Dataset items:
== Segment start ==

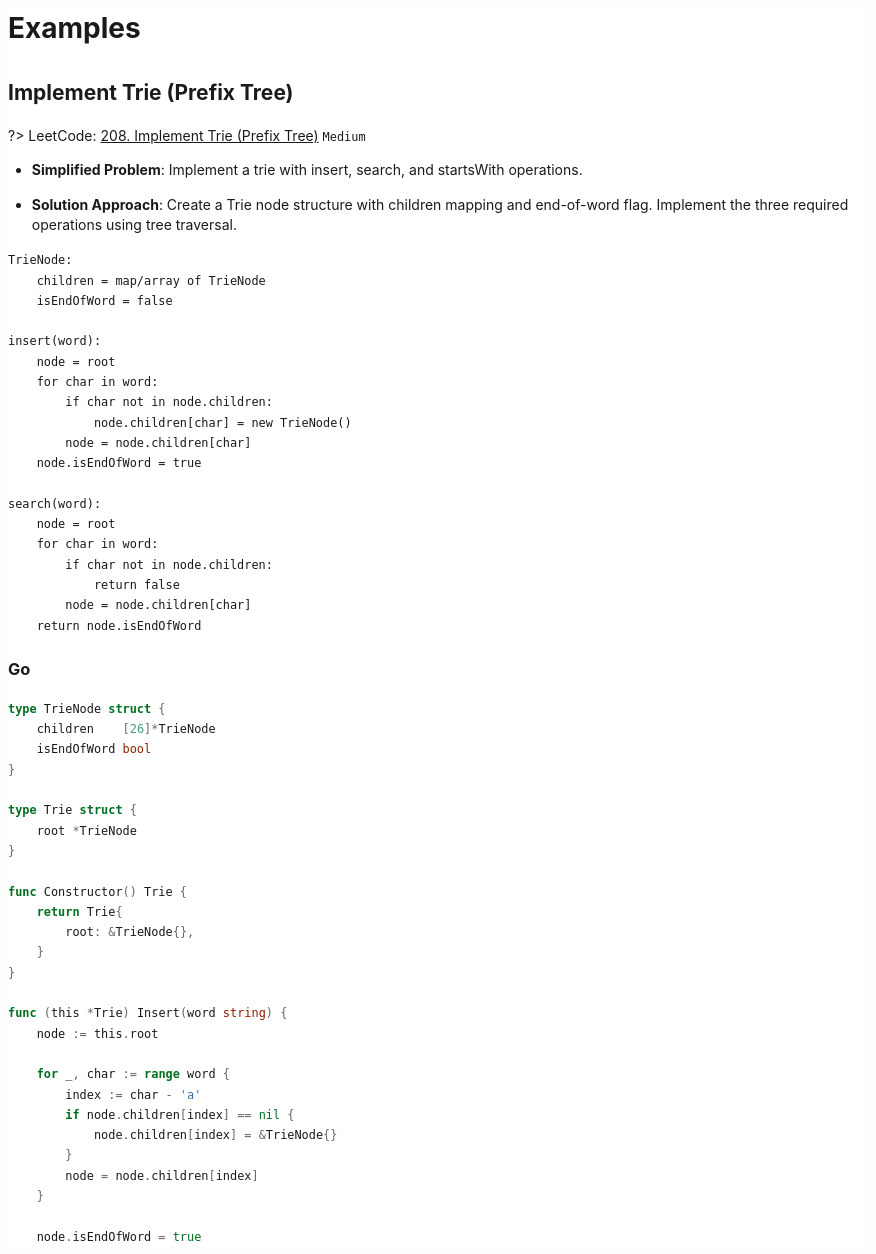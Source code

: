 # Examples

## Implement Trie (Prefix Tree)
?> LeetCode: [208. Implement Trie (Prefix Tree)](https://leetcode.com/problems/implement-trie-prefix-tree/description/) `Medium`

- **Simplified Problem**: Implement a trie with insert, search, and startsWith operations.

- **Solution Approach**: Create a Trie node structure with children mapping and end-of-word flag. Implement the three required operations using tree traversal.

```pseudocode
TrieNode:
    children = map/array of TrieNode
    isEndOfWord = false

insert(word):
    node = root
    for char in word:
        if char not in node.children:
            node.children[char] = new TrieNode()
        node = node.children[char]
    node.isEndOfWord = true

search(word):
    node = root
    for char in word:
        if char not in node.children:
            return false
        node = node.children[char]
    return node.isEndOfWord
```


### **Go**
```go
type TrieNode struct {
    children    [26]*TrieNode
    isEndOfWord bool
}

type Trie struct {
    root *TrieNode
}

func Constructor() Trie {
    return Trie{
        root: &TrieNode{},
    }
}

func (this *Trie) Insert(word string) {
    node := this.root
    
    for _, char := range word {
        index := char - 'a'
        if node.children[index] == nil {
            node.children[index] = &TrieNode{}
        }
        node = node.children[index]
    }
    
    node.isEndOfWord = true
```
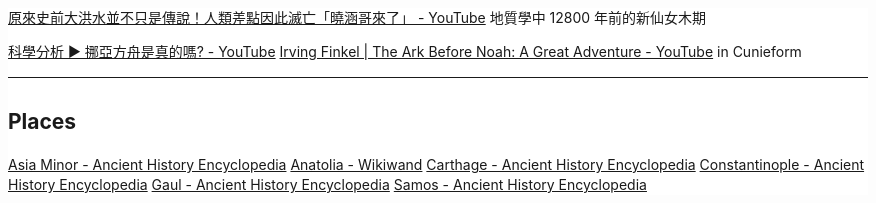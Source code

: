 [原來史前大洪水並不只是傳說！人類差點因此滅亡「曉涵哥來了」 - YouTube](https://www.youtube.com/watch?v=21pjIQC1Tyg)
地質學中 12800 年前的新仙女木期

[科學分析 ▶ 挪亞方舟是真的嗎? - YouTube](https://www.youtube.com/watch?v=DZNMQ2I18NM)
[Irving Finkel | The Ark Before Noah: A Great Adventure - YouTube](https://www.youtube.com/watch?v=s_fkpZSnz2I) in Cunieform

---

## Places

[Asia Minor - Ancient History Encyclopedia](http://www.ancient.eu/Asia_Minor/)
[Anatolia - Wikiwand](https://www.wikiwand.com/en/Anatolia)
[Carthage - Ancient History Encyclopedia](http://www.ancient.eu/carthage/)
[Constantinople - Ancient History Encyclopedia](http://www.ancient.eu/Constantinople/)
[Gaul - Ancient History Encyclopedia](http://www.ancient.eu/gaul/)
[Samos - Ancient History Encyclopedia](http://www.ancient.eu/samos/)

== Segment end ==

Problem details
The response has to be an exact copy of all the data, pictures excluded.

Task answer
Source code

: # Examples

## Implement Trie (Prefix Tree)
?> LeetCode: [208. Implement Trie (Prefix Tree)](https://leetcode.com/problems/implement-trie-prefix-tree/description/) `Medium`

- **Simplified Problem**: Implement a trie with insert, search, and startsWith operations.

- **Solution Approach**: Create a Trie node structure with children mapping and end-of-word flag. Implement the three required operations using tree traversal.

```pseudocode
TrieNode:
    children = map/array of TrieNode
    isEndOfWord = false

insert(word):
    node = root
    for char in word:
        if char not in node.children:
            node.children[char] = new TrieNode()
        node = node.children[char]
    node.isEndOfWord = true

search(word):
    node = root
    for char in word:
        if char not in node.children:
            return false
        node = node.children[char]
    return node.isEndOfWord
```


### **Go**
```go
type TrieNode struct {
    children    [26]*TrieNode
    isEndOfWord bool
}

type Trie struct {
    root *TrieNode
}

func Constructor() Trie {
    return Trie{
        root: &TrieNode{},
    }
}

func (this *Trie) Insert(word string) {
    node := this.root
    
    for _, char := range word {
        index := char - 'a'
        if node.children[index] == nil {
            node.children[index] = &TrieNode{}
        }
        node = node.children[index]
    }
    
    node.isEndOfWord = true
```
Source code

: [原來史前大洪水並不只是傳說！人類差點因此滅亡「曉涵哥來了」 - YouTube](https://www.youtube.com/watch?v=21pjIQC1Tyg)
地質學中 12800 年前的新仙女木期

[科學分析 ▶ 挪亞方舟是真的嗎? - YouTube](https://www.youtube.com/watch?v=DZNMQ2I18NM)
[Irving Finkel | The Ark Before Noah: A Great Adventure - YouTube](https://www.youtube.com/watch?v=s_fkpZSnz2I) in Cunieform

---

## Places

[Asia Minor - Ancient History Encyclopedia](http://www.ancient.eu/Asia_Minor/)
[Anatolia - Wikiwand](https://www.wikiwand.com/en/Anatolia)
[Carthage - Ancient History Encyclopedia](http://www.ancient.eu/carthage/)
[Constantinople - Ancient History Encyclopedia](http://www.ancient.eu/Constantinople/)
[Gaul - Ancient History Encyclopedia](http://www.ancient.eu/gaul/)
[Samos - Ancient History Encyclopedia](http://www.ancient.eu/samos/)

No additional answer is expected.